顎が脱臼したときの対処法と治療の流れ
顎が脱臼した疑いがある場合、最も重要なのはすぐに医療機関を受診することです。自己処置はさらなる損傷や合併症を招く恐れがあります。以下は、医師に診てもらった際に一般的に行われる手順です。
1. 身体的評価
医療従事者はまず顎の状態を確認し、脱臼の程度を判断するための検査を行います。痛み、腫れ、打撲、周囲組織の損傷の有無をチェックします。
2. 疼痛管理
脱臼は強い痛みを伴うため、鎮痛剤や局所麻酔が投与され、痛みを和らげます。
3. 顎の整復(リダクション)
目的は顎を正しい位置に戻すことです。医師は手技や軽い圧力、適切な操作で顎を元の位置に導きます。整復後は顎がスムーズに、痛みなく動くことが確認されます。
4. 固定
整復後は再脱臼を防ぐために固定が行われます。顎帯、エラスティックバンド、またはカスタムメイドの口腔装置などが使用されます。
5. フォローアップケア
口腔顎顔面外科医などの専門医への紹介が行われることがあります。
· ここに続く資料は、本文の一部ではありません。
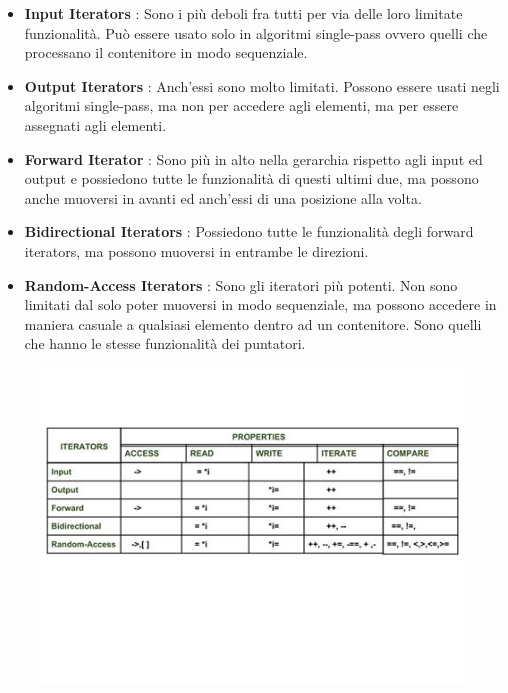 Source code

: \begin{itemize}
	\item \textsf{\small \textbf{Input Iterators} : Sono i più deboli fra tutti per via delle loro limitate funzionalità. Può essere usato solo in algoritmi single-pass ovvero quelli che processano il contenitore in modo sequenziale.}
	\item \textsf{\small \textbf{Output Iterators} : Anch'essi sono molto limitati. Possono essere usati negli algoritmi single-pass, ma non per accedere agli elementi, ma per essere assegnati agli elementi.}
	\item \textsf{\small \textbf{Forward Iterator} : Sono più in alto nella gerarchia rispetto agli input ed output e possiedono tutte le funzionalità di questi ultimi due, ma possono anche muoversi in avanti ed anch'essi di una posizione alla volta.}
	\item \textsf{\small \textbf{Bidirectional Iterators} : Possiedono tutte le funzionalità degli forward iterators, ma possono muoversi in entrambe le direzioni.}
	\item \textsf{\small \textbf{Random-Access Iterators} : Sono gli iteratori più potenti. Non sono limitati dal solo poter muoversi in modo sequenziale, ma possono accedere in maniera casuale a qualsiasi elemento dentro ad un contenitore. Sono quelli che hanno le stesse funzionalità dei puntatori.}
\end{itemize}

\pagebreak

\begin{figure}[H]
	\centering
	\includegraphics[width=1\textwidth, height=1\textheight, keepaspectratio]{./imgs/iterators.jpg}
	\label{fig:iterators}
\end{figure}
理学療法の指導や定期的な診察で回復状況を確認し、適切な治癒を促します。
6. 自宅でのケア
医師から具体的な自宅ケア指示が出されます。主なポイントは以下の通りです。
- 初期は柔らかい食事に制限する。
- 腫れを抑えるために氷嚢を使用する。
- 過度な会話や顎の動きを避ける。
顎の脱臼は重大なケースです。自己処置は危険であり、必ず専門医の診察を受けてください。